Give you a method, which I think is efficient, as follows.
Choose a test paper, which can be a college entrance examination question or a simulation question.
For each question on the test paper, the purpose is to study the words of the question, not the number and speed of doing it.
The words in these topics constitute the topic, express the meaning of the topic and provide the topic information. When you can read the topic, you will know how to do it. Reading is not a superficial literacy problem, but something that can be associated with words. These related things can be done through simple processing.
The reason why you can't do the problem now is that you can't relate things through the problem. On the one hand, the study of subject words is to improve their thinking ability, on the other hand, it is to accumulate association points. With the association point, your thinking ability is improved and the problem is naturally solved.

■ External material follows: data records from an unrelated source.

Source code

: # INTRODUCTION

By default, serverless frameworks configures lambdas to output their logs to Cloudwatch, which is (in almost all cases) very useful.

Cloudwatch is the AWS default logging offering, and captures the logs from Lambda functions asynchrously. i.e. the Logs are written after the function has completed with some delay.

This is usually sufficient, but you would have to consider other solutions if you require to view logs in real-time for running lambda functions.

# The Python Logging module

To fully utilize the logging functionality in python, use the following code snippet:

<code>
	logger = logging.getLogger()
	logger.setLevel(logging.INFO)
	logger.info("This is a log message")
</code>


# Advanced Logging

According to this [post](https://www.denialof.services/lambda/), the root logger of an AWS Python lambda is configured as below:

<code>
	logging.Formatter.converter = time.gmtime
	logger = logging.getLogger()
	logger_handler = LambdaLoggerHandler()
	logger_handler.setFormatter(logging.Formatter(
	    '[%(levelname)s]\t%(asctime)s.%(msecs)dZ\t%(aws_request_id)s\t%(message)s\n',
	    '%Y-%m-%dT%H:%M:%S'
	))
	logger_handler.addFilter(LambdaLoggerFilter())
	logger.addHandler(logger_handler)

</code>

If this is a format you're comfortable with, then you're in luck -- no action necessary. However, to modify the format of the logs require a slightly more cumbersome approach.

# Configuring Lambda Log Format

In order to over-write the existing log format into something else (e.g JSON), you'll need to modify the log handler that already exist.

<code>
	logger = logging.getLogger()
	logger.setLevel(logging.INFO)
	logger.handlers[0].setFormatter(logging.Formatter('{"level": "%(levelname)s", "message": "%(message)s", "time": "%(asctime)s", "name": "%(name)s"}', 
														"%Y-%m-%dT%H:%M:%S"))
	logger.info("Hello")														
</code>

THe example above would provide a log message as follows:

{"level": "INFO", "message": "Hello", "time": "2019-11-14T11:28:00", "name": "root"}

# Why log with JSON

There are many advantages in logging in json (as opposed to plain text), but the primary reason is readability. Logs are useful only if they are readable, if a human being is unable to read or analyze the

There is a quick way to interpret the topic, that is, to understand the topic by comparing the answer with the topic. The answer is not a bad thing. Don't exclude him. The teacher's answer will produce dependence psychology, and this training method is invalid, because the purpose of reading the answer is to understand the topic, accumulate association points and learn the thinking of the answer. These things are derived from the answers and finally reflected in your mind. The trigger point in the exam is not to find the answer, but to call the association accumulated through the answer.
What you have to do is to find the corresponding relationship between sentences and sentence combinations, the relationship between sentences, and the information implied in sentences and answers by comparing answers and questions, and see how the information related to these sentences is embodied and used in the answers. For some sentences, the answers tell you where the relevant points are and how to deal with them. This is the most effective and quickest way to improve reading questions and solve problems. I hope you can adopt and use these exercises.